### SOURCE MATERIAL
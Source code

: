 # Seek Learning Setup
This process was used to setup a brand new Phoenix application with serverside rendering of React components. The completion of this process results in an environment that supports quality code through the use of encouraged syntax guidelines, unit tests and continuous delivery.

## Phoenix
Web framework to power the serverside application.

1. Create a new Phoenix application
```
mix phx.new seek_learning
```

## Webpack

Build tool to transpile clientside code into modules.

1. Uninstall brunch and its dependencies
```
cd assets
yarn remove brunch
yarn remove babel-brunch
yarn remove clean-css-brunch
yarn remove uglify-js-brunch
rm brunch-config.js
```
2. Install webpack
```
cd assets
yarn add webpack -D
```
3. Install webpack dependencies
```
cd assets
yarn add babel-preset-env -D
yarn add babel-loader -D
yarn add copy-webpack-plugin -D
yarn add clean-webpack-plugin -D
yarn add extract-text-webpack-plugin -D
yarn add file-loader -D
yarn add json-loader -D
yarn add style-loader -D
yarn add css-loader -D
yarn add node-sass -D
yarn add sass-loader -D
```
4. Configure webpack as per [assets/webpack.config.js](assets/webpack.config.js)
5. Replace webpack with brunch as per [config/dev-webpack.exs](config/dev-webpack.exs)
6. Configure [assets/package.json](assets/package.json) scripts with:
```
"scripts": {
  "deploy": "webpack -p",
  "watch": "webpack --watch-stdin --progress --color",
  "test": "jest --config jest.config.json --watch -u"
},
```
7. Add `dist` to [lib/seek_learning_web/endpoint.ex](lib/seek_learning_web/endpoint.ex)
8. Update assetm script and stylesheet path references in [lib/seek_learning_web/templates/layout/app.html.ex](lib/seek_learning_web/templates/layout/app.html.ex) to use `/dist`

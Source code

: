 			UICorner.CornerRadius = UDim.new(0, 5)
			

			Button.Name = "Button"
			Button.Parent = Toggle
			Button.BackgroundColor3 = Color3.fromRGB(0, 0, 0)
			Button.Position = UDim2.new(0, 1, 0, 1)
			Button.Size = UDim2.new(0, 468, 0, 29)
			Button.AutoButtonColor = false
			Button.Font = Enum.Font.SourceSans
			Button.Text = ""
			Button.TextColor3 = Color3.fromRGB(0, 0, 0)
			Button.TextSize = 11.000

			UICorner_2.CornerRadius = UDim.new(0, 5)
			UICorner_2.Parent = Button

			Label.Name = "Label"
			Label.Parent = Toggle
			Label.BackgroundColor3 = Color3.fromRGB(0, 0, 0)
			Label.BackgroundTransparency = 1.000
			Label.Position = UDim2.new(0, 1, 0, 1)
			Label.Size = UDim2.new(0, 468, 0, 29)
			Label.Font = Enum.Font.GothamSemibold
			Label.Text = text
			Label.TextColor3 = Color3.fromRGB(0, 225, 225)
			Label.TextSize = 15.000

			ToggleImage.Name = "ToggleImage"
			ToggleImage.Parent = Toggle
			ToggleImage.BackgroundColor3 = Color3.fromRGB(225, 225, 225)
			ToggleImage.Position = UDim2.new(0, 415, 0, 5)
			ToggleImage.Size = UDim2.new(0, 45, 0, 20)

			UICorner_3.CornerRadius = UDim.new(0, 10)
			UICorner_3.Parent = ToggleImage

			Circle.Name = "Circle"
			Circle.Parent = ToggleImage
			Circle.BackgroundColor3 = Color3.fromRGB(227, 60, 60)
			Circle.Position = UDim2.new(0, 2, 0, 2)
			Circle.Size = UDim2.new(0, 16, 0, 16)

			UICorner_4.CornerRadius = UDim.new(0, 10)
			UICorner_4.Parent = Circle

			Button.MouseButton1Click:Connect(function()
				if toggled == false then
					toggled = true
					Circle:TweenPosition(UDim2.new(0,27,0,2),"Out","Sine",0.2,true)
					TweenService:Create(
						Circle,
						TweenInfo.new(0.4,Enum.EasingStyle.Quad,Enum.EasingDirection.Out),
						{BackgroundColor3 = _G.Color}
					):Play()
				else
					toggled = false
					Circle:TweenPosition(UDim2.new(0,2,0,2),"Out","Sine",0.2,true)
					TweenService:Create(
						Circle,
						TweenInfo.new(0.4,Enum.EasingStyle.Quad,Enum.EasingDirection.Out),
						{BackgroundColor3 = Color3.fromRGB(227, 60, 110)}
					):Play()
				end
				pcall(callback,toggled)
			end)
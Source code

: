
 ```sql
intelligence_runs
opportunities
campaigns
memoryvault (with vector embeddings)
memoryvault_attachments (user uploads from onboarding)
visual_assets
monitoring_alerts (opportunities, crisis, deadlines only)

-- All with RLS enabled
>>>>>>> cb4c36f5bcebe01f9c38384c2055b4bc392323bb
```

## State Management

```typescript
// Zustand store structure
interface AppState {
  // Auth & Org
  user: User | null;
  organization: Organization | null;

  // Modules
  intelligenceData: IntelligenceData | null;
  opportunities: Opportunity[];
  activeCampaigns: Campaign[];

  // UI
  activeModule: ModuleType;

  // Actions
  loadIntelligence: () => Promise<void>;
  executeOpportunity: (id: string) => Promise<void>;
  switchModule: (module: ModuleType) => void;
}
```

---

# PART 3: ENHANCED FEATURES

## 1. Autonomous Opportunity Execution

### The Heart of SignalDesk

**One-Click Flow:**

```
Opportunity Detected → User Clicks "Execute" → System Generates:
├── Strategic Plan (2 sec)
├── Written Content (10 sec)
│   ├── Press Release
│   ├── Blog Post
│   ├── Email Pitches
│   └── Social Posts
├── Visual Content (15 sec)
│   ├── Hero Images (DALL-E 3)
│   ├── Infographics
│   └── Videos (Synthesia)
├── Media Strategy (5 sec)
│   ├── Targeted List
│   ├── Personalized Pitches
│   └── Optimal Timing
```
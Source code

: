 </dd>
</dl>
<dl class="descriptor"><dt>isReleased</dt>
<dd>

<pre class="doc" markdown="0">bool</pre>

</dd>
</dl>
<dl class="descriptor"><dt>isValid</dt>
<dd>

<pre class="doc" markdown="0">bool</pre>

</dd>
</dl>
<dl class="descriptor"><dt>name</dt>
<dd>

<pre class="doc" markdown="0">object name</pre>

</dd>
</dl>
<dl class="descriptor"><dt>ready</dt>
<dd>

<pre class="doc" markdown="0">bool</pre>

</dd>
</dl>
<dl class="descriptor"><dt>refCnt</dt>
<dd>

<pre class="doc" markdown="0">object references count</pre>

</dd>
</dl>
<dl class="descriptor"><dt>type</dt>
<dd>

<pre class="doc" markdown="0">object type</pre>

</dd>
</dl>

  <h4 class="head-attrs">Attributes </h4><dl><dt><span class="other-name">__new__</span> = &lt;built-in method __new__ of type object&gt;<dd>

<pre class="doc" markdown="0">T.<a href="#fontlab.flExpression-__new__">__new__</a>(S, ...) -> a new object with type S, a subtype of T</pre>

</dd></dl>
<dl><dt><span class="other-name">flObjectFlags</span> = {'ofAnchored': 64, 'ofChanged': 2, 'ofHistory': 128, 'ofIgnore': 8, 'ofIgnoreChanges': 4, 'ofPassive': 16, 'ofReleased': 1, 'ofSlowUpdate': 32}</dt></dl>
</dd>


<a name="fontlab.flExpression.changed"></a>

### PROBLEM DETAILS
Look through the data above and return each line where the string "scripts" occurs.

### RESPONSE TO THIS TASK
6. Configure [assets/package.json](assets/package.json) scripts with:
"scripts": {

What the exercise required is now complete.